Winterreifen und Ganzjahresreifen im Vergleich : Es geht ums Profil

Ganzjahresreifen gelten als günstige Alternative zum ständigen Wechsel zwischen Sommer- und Winterreifen. Dabei ist die Wahl des richtigen Pneus weniger eine Kosten- als eine Fahrerfrage.

David-Emanuel Digili
Nicht immer aussagekräftig. Bezeichnungen wie „M+S“ oder „Winter“ bieten keine Garantie. Nur für das Schneeflockensymbol müssen sich Reifen in Tests beweisen.
Nicht immer aussagekräftig. Bezeichnungen wie „M+S“ oder „Winter“ bieten keine Garantie. Nur für das Schneeflockensymbol müssen...Foto: dpa

Meist sagt der jährliche Griff zum Lineal schon alles aus. Angesetzt, überprüft – schon ist klar: Es ist zu niedrig, das Reifenprofil. 1,6 Millimeter müssen es laut Gesetzgeber sein, Experten raten aber zu einer Tiefe von mindestens drei Millimetern. Gerade zu Beginn der dunklen Jahreshälfte ist sie da, die Zeit, in der Maß genommen wird. Können "die Alten" noch draufbleiben? Sollten "ein paar Neue" ran? Und überhaupt: Ganzjahresreifen oder Winterreifen? Sie leisten täglich schließlich harte Arbeit auf dem Asphalt.

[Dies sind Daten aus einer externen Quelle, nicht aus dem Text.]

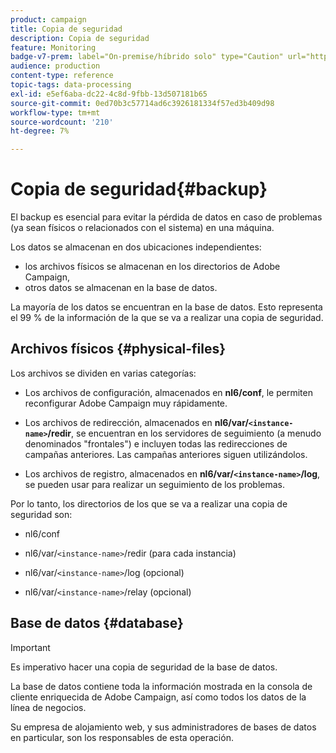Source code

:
 ```yaml
---
product: campaign
title: Copia de seguridad
description: Copia de seguridad
feature: Monitoring
badge-v7-prem: label="On-premise/híbrido solo" type="Caution" url="https://experienceleague.adobe.com/docs/campaign-classic/using/installing-campaign-classic/architecture-and-hosting-models/hosting-models-lp/hosting-models.html?lang=es" tooltip="Se aplica solo a implementaciones On-premise e híbridas"
audience: production
content-type: reference
topic-tags: data-processing
exl-id: e5ef6aba-dc22-4c8d-9fbb-13d507181b65
source-git-commit: 0ed70b3c57714ad6c3926181334f57ed3b409d98
workflow-type: tm+mt
source-wordcount: '210'
ht-degree: 7%

---
```


# Copia de seguridad{#backup}

El backup es esencial para evitar la pérdida de datos en caso de problemas (ya sean físicos o relacionados con el sistema) en una máquina.

Los datos se almacenan en dos ubicaciones independientes:

* los archivos físicos se almacenan en los directorios de Adobe Campaign,
* otros datos se almacenan en la base de datos.

La mayoría de los datos se encuentran en la base de datos. Esto representa el 99 % de la información de la que se va a realizar una copia de seguridad.

## Archivos físicos {#physical-files}

Los archivos se dividen en varias categorías:

* Los archivos de configuración, almacenados en **nl6/conf**, le permiten reconfigurar Adobe Campaign muy rápidamente.

* Los archivos de redirección, almacenados en **nl6/var/`<instance-name>`/redir**, se encuentran en los servidores de seguimiento (a menudo denominados &quot;frontales&quot;) e incluyen todas las redirecciones de campañas anteriores. Las campañas anteriores siguen utilizándolos.

* Los archivos de registro, almacenados en **nl6/var/`<instance-name>`/log**, se pueden usar para realizar un seguimiento de los problemas.

Por lo tanto, los directorios de los que se va a realizar una copia de seguridad son:

* nl6/conf

* nl6/var/`<instance-name>`/redir (para cada instancia)

* nl6/var/`<instance-name>`/log (opcional)

* nl6/var/`<instance-name>`/relay (opcional)


## Base de datos {#database}

>[!IMPORTANT]
>
>Es imperativo hacer una copia de seguridad de la base de datos.


La base de datos contiene toda la información mostrada en la consola de cliente enriquecida de Adobe Campaign, así como todos los datos de la línea de negocios.

Su empresa de alojamiento web, y sus administradores de bases de datos en particular, son los responsables de esta operación.
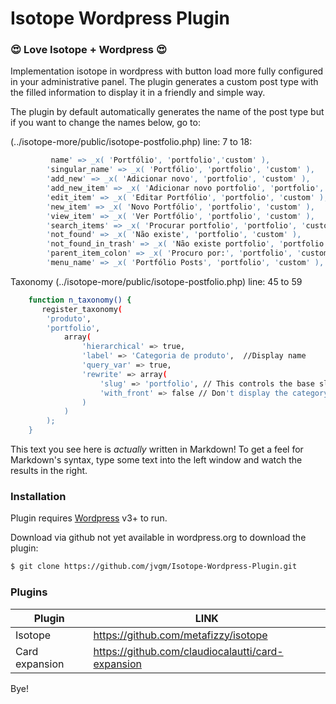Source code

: # Isotope Wordpress Plugin

### :heart_eyes: Love Isotope + Wordpress :heart_eyes:

Implementation isotope in wordpress with button load more fully configured in your administrative panel.
The plugin generates a custom post type with the filled information to display it in a friendly and simple way.

The plugin by default automatically generates the name of the post type but if you want to change the names below, go to:

(../isotope-more/public/isotope-postfolio.php) line: 7 to 18:
```sh
         name' => _x( 'Portfólio', 'portfolio','custom' ),
        'singular_name' => _x( 'Portfólio', 'portfolio', 'custom' ),
        'add_new' => _x( 'Adicionar novo', 'portfolio', 'custom' ),
        'add_new_item' => _x( 'Adicionar novo portfolio', 'portfolio', 'custom' ),
        'edit_item' => _x( 'Editar Portfólio', 'portfolio', 'custom' ),
        'new_item' => _x( 'Novo Portfólio', 'portfolio', 'custom' ),
        'view_item' => _x( 'Ver Portfólio', 'portfolio', 'custom' ),
        'search_items' => _x( 'Procurar portfolio', 'portfolio', 'custom' ),
        'not_found' => _x( 'Não existe', 'portfolio', 'custom' ),
        'not_found_in_trash' => _x( 'Não existe portfolio', 'portfolio', 'custom' ),
        'parent_item_colon' => _x( 'Procuro por:', 'portfolio', 'custom' ),
        'menu_name' => _x( 'Portfólio Posts', 'portfolio', 'custom' ),
```

Taxonomy (../isotope-more/public/isotope-postfolio.php) line: 45 to 59

```sh
    function n_taxonomy() {  
	   register_taxonomy(  
	    'produto',
	    'portfolio',
	        array(  
	            'hierarchical' => true,  
	            'label' => 'Categoria de produto',  //Display name
	            'query_var' => true,
	            'rewrite' => array(
	                'slug' => 'portfolio', // This controls the base slug that will display before each term
	                'with_front' => false // Don't display the category base before 
	            )
	        )  
	    );  
	} 
```


This text you see here is *actually* written in Markdown! To get a feel for Markdown's syntax, type some text into the left window and watch the results in the right.

### Installation

Plugin requires [Wordpress](https://wordpress.org/download/) v3+ to run.

Download via github not yet available in wordpress.org to download the plugin:

```sh
$ git clone https://github.com/jvgm/Isotope-Wordpress-Plugin.git
```

### Plugins


| Plugin | LINK |
| ------ | ------ |
| Isotope | https://github.com/metafizzy/isotope |
| Card expansion | https://github.com/claudiocalautti/card-expansion |


Bye!
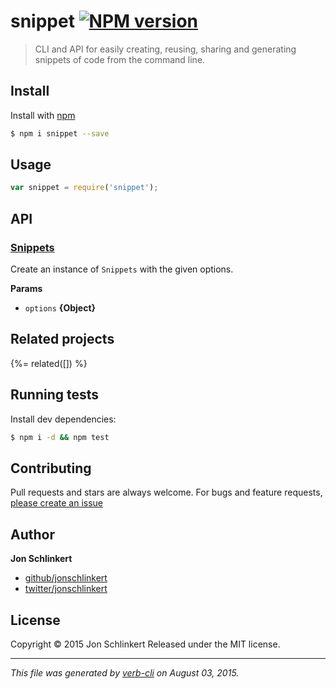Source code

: # snippet [![NPM version](https://badge.fury.io/js/snippet.svg)](http://badge.fury.io/js/snippet)

> CLI and API for easily creating, reusing, sharing and generating snippets of code from the command line.

## Install

Install with [npm](https://www.npmjs.com/)

```sh
$ npm i snippet --save
```

## Usage

```js
var snippet = require('snippet');
```

## API

### [Snippets](index.js#L37)

Create an instance of `Snippets` with the given options.

**Params**

* `options` **{Object}**

## Related projects

{%= related([]) %}

## Running tests

Install dev dependencies:

```sh
$ npm i -d && npm test
```

## Contributing

Pull requests and stars are always welcome. For bugs and feature requests, [please create an issue](https://github.com/jonschlinkert/snippet/issues/new)

## Author

**Jon Schlinkert**

+ [github/jonschlinkert](https://github.com/jonschlinkert)
+ [twitter/jonschlinkert](http://twitter.com/jonschlinkert)

## License

Copyright © 2015 Jon Schlinkert
Released under the MIT license.

***

_This file was generated by [verb-cli](https://github.com/assemble/verb-cli) on August 03, 2015._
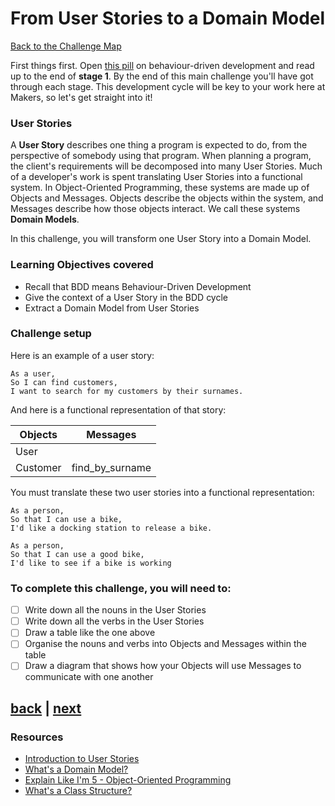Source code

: # From User Stories to a Domain Model

[Back to the Challenge Map](./_challenge_map.md)



First things first. Open [this pill](https://github.com/makersacademy/course/blob/master/pills/bdd_cycle.md) on behaviour-driven development and read up to the end of **stage 1**. By the end of this main challenge you'll have got through each stage. This development cycle will be key to your work here at Makers, so let's get straight into it!

### User Stories
A **User Story** describes one thing a program is expected to do, from the perspective of somebody using that program. When planning a program, the client's requirements will be decomposed into many User Stories. Much of a developer's work is spent translating User Stories into a functional system. In Object-Oriented Programming, these systems are made up of Objects and Messages. Objects describe the objects within the system, and Messages describe how those objects interact. We call these systems **Domain Models**.

In this challenge, you will transform one User Story into a Domain Model.

### Learning Objectives covered
- Recall that BDD means Behaviour-Driven Development
- Give the context of a User Story in the BDD cycle
- Extract a Domain Model from User Stories

### Challenge setup

Here is an example of a user story:

```
As a user,
So I can find customers,
I want to search for my customers by their surnames.
```

And here is a functional representation of that story:

Objects  | Messages
------------- | -------------
User  |
Customer  | find_by_surname

You must translate these two user stories into a functional representation:

```
As a person,
So that I can use a bike,
I'd like a docking station to release a bike.

As a person,
So that I can use a good bike,
I'd like to see if a bike is working
```

### To complete this challenge, you will need to:

- [ ] Write down all the nouns in the User Stories
- [ ] Write down all the verbs in the User Stories
- [ ] Draw a table like the one above
- [ ] Organise the nouns and verbs into Objects and Messages within the table
- [ ] Draw a diagram that shows how your Objects will use Messages to communicate with one another

## [back](./setting_up_a_project.md) | [next](./from_domain_models_to_feature_tests.md)

### Resources
- [Introduction to User Stories](https://www.mountaingoatsoftware.com/agile/user-stories)
- [What's a Domain Model?](http://sjmog.github.io/posts/502_domain-modelling/)
- [Explain Like I'm 5 - Object-Oriented Programming](https://www.reddit.com/r/explainlikeimfive/comments/1pyhng/eli5_objected_oriented_programming/)
- [What's a Class Structure?](http://sjmog.github.io/posts/504_whats-a-class-structure/)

Und doch wird den Reifen nur in allergrößten Ausnahmefällen wie dem Herbst- und Wintercheck die gebührende Aufmerksamkeit zuteil.

"Die Bereifung ist das meistunterschätzte Teil am Auto", bestätigt Gunnar Beer vom Auto-Club Europa (ACE). Die Techniker des Autoklubs haben erst kürzlich zehn der populärsten Winterreifenmodelle einem ausführlichen Test unterzogen – von Bridgestone über Goodyear, Hankook und Pirelli bis hin zum Testsieger, dem WR D3 von Nokian. Getestet auf verschneiter, nasser und trockener Fahrbahn in Bremsverhalten, Handling und Traktion. Prinzipiell gilt: Auf Markennamen kommt es nicht unbedingt an, oft gehören kleinere Hersteller wie Fulda (Dunlop) oder Semperit (Continental) als Tochterfirmen zu den "Großen", bieten auch Qualität auf (fast) ganz hohem Niveau.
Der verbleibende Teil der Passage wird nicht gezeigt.